▸ **EXERCISE**
Present the following entries again, word for word and in full.

--- STUDY MATERIAL ---

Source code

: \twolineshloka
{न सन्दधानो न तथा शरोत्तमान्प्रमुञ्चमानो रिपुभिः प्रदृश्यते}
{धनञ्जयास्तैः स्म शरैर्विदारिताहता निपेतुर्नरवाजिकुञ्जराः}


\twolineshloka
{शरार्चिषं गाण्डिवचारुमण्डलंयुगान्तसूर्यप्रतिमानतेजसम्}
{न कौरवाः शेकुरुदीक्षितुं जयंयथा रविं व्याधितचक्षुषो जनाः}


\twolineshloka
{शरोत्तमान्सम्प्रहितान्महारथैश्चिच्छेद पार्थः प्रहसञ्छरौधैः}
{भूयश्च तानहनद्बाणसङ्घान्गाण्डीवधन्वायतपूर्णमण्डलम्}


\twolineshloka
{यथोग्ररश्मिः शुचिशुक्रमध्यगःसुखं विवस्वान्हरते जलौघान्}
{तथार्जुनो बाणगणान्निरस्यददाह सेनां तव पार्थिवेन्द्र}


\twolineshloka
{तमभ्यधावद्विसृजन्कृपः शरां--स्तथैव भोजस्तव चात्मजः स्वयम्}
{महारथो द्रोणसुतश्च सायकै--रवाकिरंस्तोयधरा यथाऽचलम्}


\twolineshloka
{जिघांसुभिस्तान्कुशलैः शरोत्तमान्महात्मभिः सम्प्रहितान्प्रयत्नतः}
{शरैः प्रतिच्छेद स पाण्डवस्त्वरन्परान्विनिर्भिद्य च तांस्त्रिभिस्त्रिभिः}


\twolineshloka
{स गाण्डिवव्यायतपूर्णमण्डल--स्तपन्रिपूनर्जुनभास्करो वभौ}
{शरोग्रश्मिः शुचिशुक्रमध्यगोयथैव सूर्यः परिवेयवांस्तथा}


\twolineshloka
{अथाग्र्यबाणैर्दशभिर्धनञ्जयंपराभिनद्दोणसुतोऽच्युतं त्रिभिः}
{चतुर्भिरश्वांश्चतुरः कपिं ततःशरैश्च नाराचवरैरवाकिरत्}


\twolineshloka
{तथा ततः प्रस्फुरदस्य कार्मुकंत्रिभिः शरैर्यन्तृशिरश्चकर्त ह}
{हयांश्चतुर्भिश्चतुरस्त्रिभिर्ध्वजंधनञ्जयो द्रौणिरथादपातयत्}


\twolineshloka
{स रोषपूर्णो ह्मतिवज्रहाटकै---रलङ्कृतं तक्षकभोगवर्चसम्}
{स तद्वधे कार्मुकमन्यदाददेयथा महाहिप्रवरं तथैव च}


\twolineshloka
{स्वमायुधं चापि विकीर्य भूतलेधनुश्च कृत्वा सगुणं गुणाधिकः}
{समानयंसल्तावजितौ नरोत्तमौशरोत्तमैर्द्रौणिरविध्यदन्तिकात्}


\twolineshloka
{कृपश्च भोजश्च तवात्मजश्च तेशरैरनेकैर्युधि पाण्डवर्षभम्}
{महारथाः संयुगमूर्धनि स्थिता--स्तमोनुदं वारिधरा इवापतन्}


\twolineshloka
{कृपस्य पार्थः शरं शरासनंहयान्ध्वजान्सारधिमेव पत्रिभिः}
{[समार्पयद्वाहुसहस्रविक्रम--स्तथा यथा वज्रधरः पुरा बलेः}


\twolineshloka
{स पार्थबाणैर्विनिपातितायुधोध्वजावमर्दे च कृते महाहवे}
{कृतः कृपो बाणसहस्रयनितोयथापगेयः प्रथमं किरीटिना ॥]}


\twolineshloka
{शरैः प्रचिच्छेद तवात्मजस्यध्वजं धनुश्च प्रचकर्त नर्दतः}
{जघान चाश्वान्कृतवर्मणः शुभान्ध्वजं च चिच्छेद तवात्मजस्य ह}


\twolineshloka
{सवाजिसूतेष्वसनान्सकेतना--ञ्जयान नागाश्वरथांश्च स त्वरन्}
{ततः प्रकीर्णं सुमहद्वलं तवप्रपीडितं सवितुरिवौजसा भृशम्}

---

▸ **TASK SOLUTION**
Source code

: \twolineshloka
{न सन्दधानो न तथा शरोत्तमान्प्रमुञ्चमानो रिपुभिः प्रदृश्यते}
{धनञ्जयास्तैः स्म शरैर्विदारिताहता निपेतुर्नरवाजिकुञ्जराः}


\twolineshloka
{शरार्चिषं गाण्डिवचारुमण्डलंयुगान्तसूर्यप्रतिमानतेजसम्}
{न कौरवाः शेकुरुदीक्षितुं जयंयथा रविं व्याधितचक्षुषो जनाः}


\twolineshloka
{शरोत्तमान्सम्प्रहितान्महारथैश्चिच्छेद पार्थः प्रहसञ्छरौधैः}
{भूयश्च तानहनद्बाणसङ्घान्गाण्डीवधन्वायतपूर्णमण्डलम्}


\twolineshloka
{यथोग्ररश्मिः शुचिशुक्रमध्यगःसुखं विवस्वान्हरते जलौघान्}
{तथार्जुनो बाणगणान्निरस्यददाह सेनां तव पार्थिवेन्द्र}


\twolineshloka
{तमभ्यधावद्विसृजन्कृपः शरां--स्तथैव भोजस्तव चात्मजः स्वयम्}
{महारथो द्रोणसुतश्च सायकै--रवाकिरंस्तोयधरा यथाऽचलम्}


\twolineshloka
{जिघांसुभिस्तान्कुशलैः शरोत्तमान्महात्मभिः सम्प्रहितान्प्रयत्नतः}
{शरैः प्रतिच्छेद स पाण्डवस्त्वरन्परान्विनिर्भिद्य च तांस्त्रिभिस्त्रिभिः}


\twolineshloka
{स गाण्डिवव्यायतपूर्णमण्डल--स्तपन्रिपूनर्जुनभास्करो वभौ}
{शरोग्रश्मिः शुचिशुक्रमध्यगोयथैव सूर्यः परिवेयवांस्तथा}


\twolineshloka
{अथाग्र्यबाणैर्दशभिर्धनञ्जयंपराभिनद्दोणसुतोऽच्युतं त्रिभिः}
{चतुर्भिरश्वांश्चतुरः कपिं ततःशरैश्च नाराचवरैरवाकिरत्}


\twolineshloka
{तथा ततः प्रस्फुरदस्य कार्मुकंत्रिभिः शरैर्यन्तृशिरश्चकर्त ह}
{हयांश्चतुर्भिश्चतुरस्त्रिभिर्ध्वजंधनञ्जयो द्रौणिरथादपातयत्}


\twolineshloka
{स रोषपूर्णो ह्मतिवज्रहाटकै---रलङ्कृतं तक्षकभोगवर्चसम्}
{स तद्वधे कार्मुकमन्यदाददेयथा महाहिप्रवरं तथैव च}


\twolineshloka
{स्वमायुधं चापि विकीर्य भूतलेधनुश्च कृत्वा सगुणं गुणाधिकः}
{समानयंसल्तावजितौ नरोत्तमौशरोत्तमैर्द्रौणिरविध्यदन्तिकात्}


\twolineshloka
{कृपश्च भोजश्च तवात्मजश्च तेशरैरनेकैर्युधि पाण्डवर्षभम्}
{महारथाः संयुगमूर्धनि स्थिता--स्तमोनुदं वारिधरा इवापतन्}


\twolineshloka
{कृपस्य पार्थः शरं शरासनंहयान्ध्वजान्सारधिमेव पत्रिभिः}
{[समार्पयद्वाहुसहस्रविक्रम--स्तथा यथा वज्रधरः पुरा बलेः}


\twolineshloka
{स पार्थबाणैर्विनिपातितायुधोध्वजावमर्दे च कृते महाहवे}
{कृतः कृपो बाणसहस्रयनितोयथापगेयः प्रथमं किरीटिना ॥]}


\twolineshloka
{शरैः प्रचिच्छेद तवात्मजस्यध्वजं धनुश्च प्रचकर्त नर्दतः}
{जघान चाश्वान्कृतवर्मणः शुभान्ध्वजं च चिच्छेद तवात्मजस्य ह}


\twolineshloka
{सवाजिसूतेष्वसनान्सकेतना--ञ्जयान नागाश्वरथांश्च स त्वरन्}
{ततः प्रकीर्णं सुमहद्वलं तवप्रपीडितं सवितुरिवौजसा भृशम्}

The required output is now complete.